The Washington Post
‘Kilonova’ is first one seen in detail by astronomers
Two neutron stars moving at 100 million meters per second rammed into one another in space. In what experts called a “cosmic car crash,” the stars merged and collapsed to form a black hole — while throwing out fragments that produced a perfectly spherical fireball of blue and red.
The collision — known as a “kilonova” — occurred in a galaxy about 140 million light-years away.
The ball of optical ultraviolet and infrared light has since been intensely observed by astrophysicists at the University of Copenhagen.
A new study from the group of experts published last month in the journal Nature provides details from an in-depth study of the 2017 celestial event, the first kilonova ever observed by astronomers using ripples in space-time called gravitational waves. Experts across continents also used traditional telescopes to watch the signals reach Earth, compiling the first detailed data on a kilonova.
In an article from October 2017, The Washington Post described the detection as “an astronomical marvel.”

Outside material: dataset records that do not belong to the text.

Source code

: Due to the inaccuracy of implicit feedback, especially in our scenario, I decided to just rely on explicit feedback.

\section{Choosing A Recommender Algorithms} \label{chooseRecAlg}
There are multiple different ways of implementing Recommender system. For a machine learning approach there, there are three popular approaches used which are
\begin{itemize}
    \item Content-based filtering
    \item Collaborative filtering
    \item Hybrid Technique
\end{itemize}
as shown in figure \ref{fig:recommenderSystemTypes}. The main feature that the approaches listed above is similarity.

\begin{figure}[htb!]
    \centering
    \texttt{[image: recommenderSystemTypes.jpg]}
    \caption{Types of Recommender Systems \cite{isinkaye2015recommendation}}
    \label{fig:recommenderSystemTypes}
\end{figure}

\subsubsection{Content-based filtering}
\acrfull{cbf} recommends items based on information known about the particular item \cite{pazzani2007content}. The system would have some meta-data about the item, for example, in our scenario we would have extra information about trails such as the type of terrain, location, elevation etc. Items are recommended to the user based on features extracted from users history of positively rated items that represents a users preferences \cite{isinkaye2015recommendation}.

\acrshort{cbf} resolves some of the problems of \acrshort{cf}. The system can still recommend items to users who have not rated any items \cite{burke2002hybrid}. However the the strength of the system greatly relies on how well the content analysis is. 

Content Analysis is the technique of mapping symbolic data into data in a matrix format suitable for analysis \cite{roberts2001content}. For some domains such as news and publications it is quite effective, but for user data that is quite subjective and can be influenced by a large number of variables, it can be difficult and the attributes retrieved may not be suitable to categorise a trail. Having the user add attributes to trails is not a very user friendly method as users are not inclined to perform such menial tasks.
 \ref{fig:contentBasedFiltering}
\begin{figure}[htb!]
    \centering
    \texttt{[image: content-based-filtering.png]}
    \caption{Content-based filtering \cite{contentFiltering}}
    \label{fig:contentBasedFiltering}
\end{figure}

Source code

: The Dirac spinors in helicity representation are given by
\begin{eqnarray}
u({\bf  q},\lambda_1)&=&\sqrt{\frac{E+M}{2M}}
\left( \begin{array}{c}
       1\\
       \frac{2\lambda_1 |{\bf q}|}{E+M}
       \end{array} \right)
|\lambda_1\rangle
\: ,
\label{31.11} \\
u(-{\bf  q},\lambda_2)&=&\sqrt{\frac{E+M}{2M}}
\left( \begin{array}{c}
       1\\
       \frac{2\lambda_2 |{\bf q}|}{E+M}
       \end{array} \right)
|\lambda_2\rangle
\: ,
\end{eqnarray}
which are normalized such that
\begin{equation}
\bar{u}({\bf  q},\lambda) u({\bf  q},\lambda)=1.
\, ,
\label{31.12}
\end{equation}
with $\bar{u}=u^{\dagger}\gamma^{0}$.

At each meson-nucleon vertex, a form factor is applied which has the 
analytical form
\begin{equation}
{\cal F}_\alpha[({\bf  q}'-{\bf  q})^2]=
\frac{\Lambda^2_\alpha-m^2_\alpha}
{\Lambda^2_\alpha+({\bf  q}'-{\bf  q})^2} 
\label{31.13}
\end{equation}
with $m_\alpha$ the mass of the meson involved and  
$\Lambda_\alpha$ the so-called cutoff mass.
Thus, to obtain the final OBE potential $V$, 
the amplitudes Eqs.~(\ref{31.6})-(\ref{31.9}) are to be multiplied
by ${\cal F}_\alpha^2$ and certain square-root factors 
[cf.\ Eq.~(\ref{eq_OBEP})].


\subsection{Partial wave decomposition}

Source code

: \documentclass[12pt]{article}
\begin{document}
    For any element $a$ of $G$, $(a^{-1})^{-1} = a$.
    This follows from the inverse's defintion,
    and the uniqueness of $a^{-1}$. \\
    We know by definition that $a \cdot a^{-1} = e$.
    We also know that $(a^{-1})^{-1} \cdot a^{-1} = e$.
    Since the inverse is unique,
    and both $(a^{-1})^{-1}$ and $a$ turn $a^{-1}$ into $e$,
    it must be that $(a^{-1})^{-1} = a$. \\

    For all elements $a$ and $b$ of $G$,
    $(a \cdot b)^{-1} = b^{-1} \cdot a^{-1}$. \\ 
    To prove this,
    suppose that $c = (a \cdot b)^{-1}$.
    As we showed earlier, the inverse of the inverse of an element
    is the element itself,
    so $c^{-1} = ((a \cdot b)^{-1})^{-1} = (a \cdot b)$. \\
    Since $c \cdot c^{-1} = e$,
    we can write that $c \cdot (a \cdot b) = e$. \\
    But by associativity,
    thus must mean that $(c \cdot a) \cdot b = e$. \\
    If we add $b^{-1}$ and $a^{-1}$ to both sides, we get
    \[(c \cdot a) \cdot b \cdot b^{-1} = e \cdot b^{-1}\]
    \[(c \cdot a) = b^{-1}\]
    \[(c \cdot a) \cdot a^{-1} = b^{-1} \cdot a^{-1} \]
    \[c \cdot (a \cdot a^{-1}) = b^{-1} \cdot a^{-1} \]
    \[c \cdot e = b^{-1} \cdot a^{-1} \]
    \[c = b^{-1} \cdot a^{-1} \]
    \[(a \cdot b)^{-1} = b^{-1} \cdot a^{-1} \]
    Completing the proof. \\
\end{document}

It was a “perfect” explosion, Albert Sneppen, the lead author of the study, said in an email, because of the “simplicity of the shape and in its physical significance.”

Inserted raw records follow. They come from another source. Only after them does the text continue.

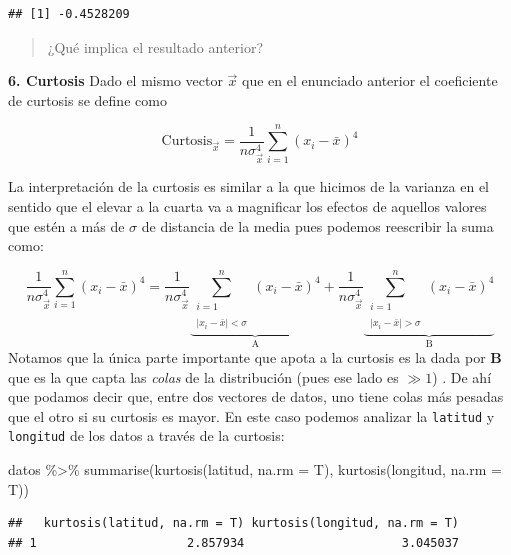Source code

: \documentclass[
]{book}
\newenvironment{Shaded}{\begin{snugshade}}{\end{snugshade}}
\newcommand{\AttributeTok}[1]{\textcolor[rgb]{0.77,0.63,0.00}{#1}}
\newcommand{\FunctionTok}[1]{\textcolor[rgb]{0.00,0.00,0.00}{#1}}
\newcommand{\NormalTok}[1]{#1}
\newcommand{\SpecialCharTok}[1]{\textcolor[rgb]{0.00,0.00,0.00}{#1}}
\begin{document}
\begin{verbatim}
## [1] -0.4528209
\end{verbatim}

\begin{quote}
¿Qué implica el resultado anterior?
\end{quote}

\textbf{6. Curtosis} Dado el mismo vector \(\vec{x}\) que en el enunciado anterior el coeficiente de curtosis se define como

\[
\text{Curtosis}_{\vec{x}} = \frac{1}{n \sigma^4_{\vec{x}} } \sum\limits_{i = 1}^{n} (x_i - \bar{x})^4
\]

La interpretación de la curtosis es similar a la que hicimos de la varianza en el sentido que el elevar a la cuarta va a magnificar los efectos de aquellos valores que estén a más de \(\sigma\) de distancia de la media pues podemos reescribir la suma como:

\[
\frac{1}{n \sigma^4_{\vec{x}} } \sum\limits_{i = 1}^{n} (x_i - \bar{x})^4  = \frac{1}{n \sigma^4_{\vec{x}} }  \underbrace{\sum\limits_{\substack{i = 1 \\ \\ | x_i - \bar{x}| < \sigma}}^{n} (x_i - \bar{x})^4}_{\text{A}} + \frac{1}{n \sigma^4_{\vec{x}} }  \underbrace{\sum\limits_{\substack{i = 1 \\ \\ | x_i - \bar{x}| > \sigma}}^{n} (x_i - \bar{x})^4}_{\text{B}} 
\]
Notamos que la única parte importante que apota a la curtosis es la dada por \textbf{B} que es la que capta las \emph{colas} de la distribución (pues ese lado es \(\gg 1\)) . De ahí que podamos decir que, entre dos vectores de datos, uno tiene colas más pesadas que el otro si su curtosis es mayor. En este caso podemos analizar la \texttt{latitud} y \texttt{longitud} de los datos a través de la curtosis:

\begin{Shaded}
\begin{Highlighting}[]
\NormalTok{datos }\SpecialCharTok{\%\textgreater{}\%} \FunctionTok{summarise}\NormalTok{(}\FunctionTok{kurtosis}\NormalTok{(latitud, }\AttributeTok{na.rm =}\NormalTok{ T), }\FunctionTok{kurtosis}\NormalTok{(longitud, }\AttributeTok{na.rm =}\NormalTok{ T))}
\end{Highlighting}
\end{Shaded}

\begin{verbatim}
##   kurtosis(latitud, na.rm = T) kurtosis(longitud, na.rm = T)
## 1                     2.857934                      3.045037
\end{verbatim}
\end{document}
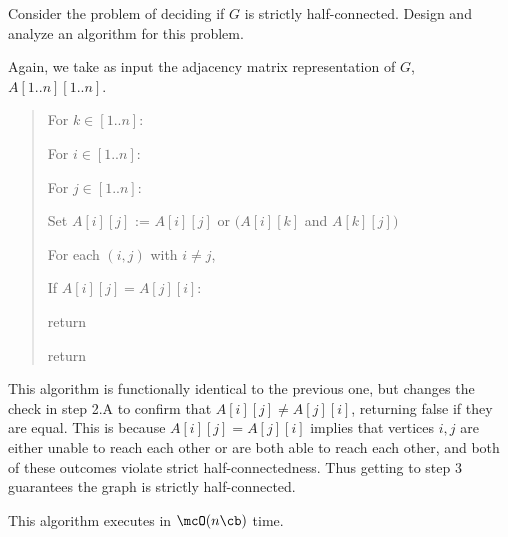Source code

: \documentclass{article}
\begin{document}
\begin{subexercise}
  Consider the problem of deciding if $G$ is strictly half-connected.
  Design and analyze an algorithm for this problem.
\end{subexercise}

\begin{solution}
Again, we take as input the adjacency matrix representation of $ G $, $ A[1..n][1..n] $.
\begin{quote}
\begin{steps}
  \item For $ k\in [1..n] $: \begin{steps}
    \item For $ i\in [1..n] $: \begin{steps}
      \item For $ j\in [1..n] $: \begin{steps}
        \item Set $ A[i][j] $ := $ A[i][j] $ or $ (A[i][k] $ and $ A[k][j]) $
      \end{steps}
    \end{steps}
  \end{steps}
  \item For each $ (i,j) $ with $ i\neq j $, \begin{steps}
    \item If $ A[i][j] = A[j][i] $: \begin{steps}
      \item return \boolF
    \end{steps}
  \end{steps}
  \item return \boolT
\end{steps}
\end{quote}
This algorithm is functionally identical to the previous one, but changes the check in step 2.A to confirm that $ A[i][j] \neq A[j][i] $, returning false if they are equal.
This is because $ A[i][j] = A[j][i] $ implies that vertices $ i,j $ are either unable to reach each other or are both able to reach each other, and both of these outcomes violate strict half-connectedness.
Thus getting to step 3 guarantees the graph is strictly half-connected.

This algorithm executes in $ \mcO(n\cb) $ time.
\end{solution}
\pagebreak
\end{document}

“I was quite surprised by how simple the story hiding behind the curtain of complexity in the data,” Sneppen continued. “You have this immensely complex physics, unimaginable dense stars and the birth of a black hole — and then it all reduces to this beautiful sphere.”

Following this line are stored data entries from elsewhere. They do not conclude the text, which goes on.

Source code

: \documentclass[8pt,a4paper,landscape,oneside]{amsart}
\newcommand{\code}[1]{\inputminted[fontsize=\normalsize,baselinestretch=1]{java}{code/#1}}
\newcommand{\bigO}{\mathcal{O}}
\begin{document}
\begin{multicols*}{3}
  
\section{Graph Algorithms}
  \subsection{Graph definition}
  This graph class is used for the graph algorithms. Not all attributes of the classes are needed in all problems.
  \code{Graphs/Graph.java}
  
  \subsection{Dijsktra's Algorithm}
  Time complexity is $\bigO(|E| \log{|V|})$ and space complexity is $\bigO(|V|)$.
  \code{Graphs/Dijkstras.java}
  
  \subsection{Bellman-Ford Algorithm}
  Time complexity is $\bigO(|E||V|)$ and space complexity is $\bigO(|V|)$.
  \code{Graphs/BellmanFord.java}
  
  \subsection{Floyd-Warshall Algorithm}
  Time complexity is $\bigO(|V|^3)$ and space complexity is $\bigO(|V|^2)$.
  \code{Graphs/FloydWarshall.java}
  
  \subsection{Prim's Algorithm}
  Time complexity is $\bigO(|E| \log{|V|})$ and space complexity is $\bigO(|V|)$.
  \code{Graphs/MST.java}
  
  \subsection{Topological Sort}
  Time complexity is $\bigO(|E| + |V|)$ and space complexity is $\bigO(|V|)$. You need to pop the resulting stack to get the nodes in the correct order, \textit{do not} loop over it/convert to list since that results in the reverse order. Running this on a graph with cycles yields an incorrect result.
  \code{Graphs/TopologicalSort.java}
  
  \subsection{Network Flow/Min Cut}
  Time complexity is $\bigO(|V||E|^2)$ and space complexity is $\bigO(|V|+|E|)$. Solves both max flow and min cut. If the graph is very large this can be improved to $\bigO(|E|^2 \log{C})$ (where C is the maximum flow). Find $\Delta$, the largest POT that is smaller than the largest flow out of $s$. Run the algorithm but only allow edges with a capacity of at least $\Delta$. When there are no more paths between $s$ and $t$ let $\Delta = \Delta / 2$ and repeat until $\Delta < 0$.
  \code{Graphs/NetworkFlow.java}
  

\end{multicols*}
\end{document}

The neutron stars that crashed into each other are “dense and compact,” Sneppen said. They only measured around 20 km in diameter — about 12 miles — but they are “heavier than the sun,” he said. “A teaspoon of neutron star matter weighs more than Mount Everest.”
Sneppen said the sphere after the collision started out “from a size much smaller than the Earth, but [expanded] at a fraction of the speed of light.” It grew to a size “hundreds of million times larger in surface area than the sun itself.”
It took the team of experts years to understand the data produced by the 2017 kilonova, which Sneppen said changed in color, beginning with “very blue tones” but transitioning into “progressively redder colors as the days passed.” It was weeks before the kilonova faded from view, Sneppen said.
Large international search teams and collaborations allowed astronomers to find the host galaxy where the stars collided, and observe the optical, ultraviolet and infrared light from the kilonova, Sneppen said.
“We looked at a range of colors for this analysis, from the ultraviolet, over the visible colors your eye can see (e.g. blue, green, yellow, red), to the infrared colors,” Sneppen said. While the first measurement of a kilonova was recorded in 2013, experts were unable to glean such detail until advances in gravitational wave astronomy in 2015 enabled researchers to “detail and in systematic fashion find these rare explosions in the cosmic haystack,” Sneppen said.
Sneppen said that if a kilonova were to occur in the Milky Way — less than 30,000 light-years away — it would be the brightest star in the night sky, making it discoverable to the human eye.
“But given the next ones will probably be in galaxies hundreds of millions of light-years away — you need large telescopes and advanced equipment,” he said.